[[ Exercise data open ]]

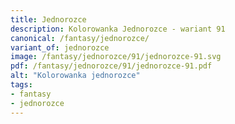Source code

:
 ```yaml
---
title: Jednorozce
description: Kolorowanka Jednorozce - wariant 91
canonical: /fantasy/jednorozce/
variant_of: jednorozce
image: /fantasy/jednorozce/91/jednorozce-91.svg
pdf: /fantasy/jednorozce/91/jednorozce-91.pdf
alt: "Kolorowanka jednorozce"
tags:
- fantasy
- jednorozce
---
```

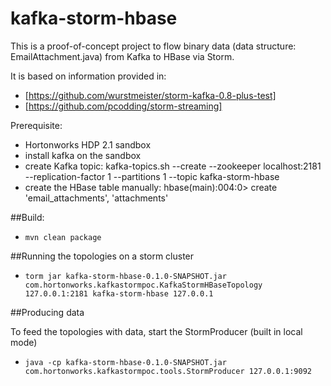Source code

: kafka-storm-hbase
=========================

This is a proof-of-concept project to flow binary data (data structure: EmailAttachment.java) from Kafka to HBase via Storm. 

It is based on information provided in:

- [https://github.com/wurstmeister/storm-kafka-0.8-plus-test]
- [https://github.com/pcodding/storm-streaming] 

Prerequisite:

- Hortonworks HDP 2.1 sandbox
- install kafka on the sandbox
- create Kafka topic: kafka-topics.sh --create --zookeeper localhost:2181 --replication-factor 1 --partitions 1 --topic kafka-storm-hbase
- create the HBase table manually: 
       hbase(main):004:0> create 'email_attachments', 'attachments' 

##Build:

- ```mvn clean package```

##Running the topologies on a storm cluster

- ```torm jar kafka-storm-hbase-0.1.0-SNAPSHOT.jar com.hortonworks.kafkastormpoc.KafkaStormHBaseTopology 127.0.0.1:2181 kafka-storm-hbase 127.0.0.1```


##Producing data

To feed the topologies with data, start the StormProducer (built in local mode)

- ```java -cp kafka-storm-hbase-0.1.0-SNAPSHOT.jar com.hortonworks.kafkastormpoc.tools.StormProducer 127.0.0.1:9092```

[[ Exercise data closed ]]

Task description |
Examine the records and pull out every line where the string "sandbox" occurs.

Result below |
- Hortonworks HDP 2.1 sandbox
- install kafka on the sandbox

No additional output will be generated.